The court dismissed the DOJ’s arguments on “nascent competition”, finding that Sabre was not necessarily acquiring Farelogix to remove them as a competitor. Furthermore, the court found that DOJ’s defined market of “booking services” was not a term the industry used and accounted for only a portion of Sabre’s business. The court also relied on the U.S. Supreme Court’s 2018 American Express case (Ohio v. American Express Co., 138 S. Ct. 2274 (2018)) on two-sided markets, finding that because Sabre was a two-sided market, connecting with both airlines and travel agents, and Farelogix was a one-sided market, only connecting with airlines, the two companies could not truly be in competition.

DOJ now has the option to appeal the court’s decision, though DOJ usually will not appeal such a decision as it is difficult to win appeals in antitrust cases.  The matter is also not fully settled for Sabre and Farelogix, as the U.K.’s Competition and Markets Authority also attempted to block the merger, and issued a provisional finding that the merger should be blocked. The U.K. Authority is expected to release its final decision later this week.

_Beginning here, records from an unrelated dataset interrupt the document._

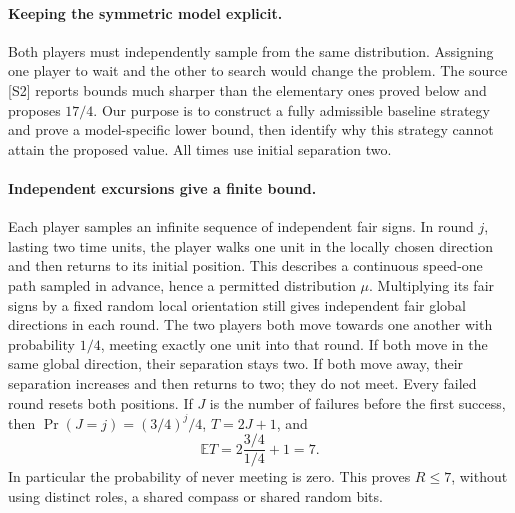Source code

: \documentclass[11pt,a4paper]{article}
\begin{document}
\paragraph{Keeping the symmetric model explicit.}
Both players must independently sample from the same
distribution. Assigning one player to wait and the
other to search would change the problem. The source
[S2] reports bounds much sharper than the elementary
ones proved below and proposes $17/4$. Our purpose
is to construct a fully admissible baseline strategy
and prove a model-specific lower bound, then identify
why this strategy cannot attain the proposed value.
All times use initial separation two.

\paragraph{Independent excursions give a finite bound.}
Each player samples an infinite sequence of independent
fair signs. In round $j$, lasting two time units,
the player walks one unit in the locally chosen
direction and then returns to its initial position.
This describes a continuous speed-one path sampled
in advance, hence a permitted distribution $\mu$.
Multiplying its fair signs by a fixed random local
orientation still gives independent fair global
directions in each round. The two players both
move towards one another with probability $1/4$,
meeting exactly one unit into that round. If both
move in the same global direction, their separation
stays two. If both move away, their separation
increases and then returns to two; they do not meet.
Every failed round resets both positions.
If $J$ is the number of failures before the first
success, then
$\Pr(J=j)=(3/4)^j/4$, $T=2J+1$, and
\[
                 \mathbb E T=2\frac{3/4}{1/4}+1=7.
\]
In particular the probability of never meeting is
zero. This proves $R\le7$, without using distinct
roles, a shared compass or shared random bits.
\end{document}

On April 3, 2020, the FAA took enforcement action against another business for allegedly operating illegal charter operations.  The $1,504,800 civil penalty was proposed against B E L Aviation of Odessa, TX.  The FAA alleges that between September 2016 and July 2018, B E L conducted 114 unauthorized for-hire flights transporting passengers throughout the United States and that the flights were unauthorized because B E L Aviation did not have an air carrier or air operator certificate.  FAA further alleged that the operations were careless or reckless because the pilots who conducted the flights did not meet applicable training requirements for those types of operations.

Click here to view a downloadable PDF of the legal update.

If you have any questions, please contact Evelyn Sahr (esahr@eckertseamans.com or 202-659-6622); Drew Derco (dderco@eckertseamans.com or 202-659-6665), or Andy Orr (aorr@eckertsemans.com or 202-659-6625).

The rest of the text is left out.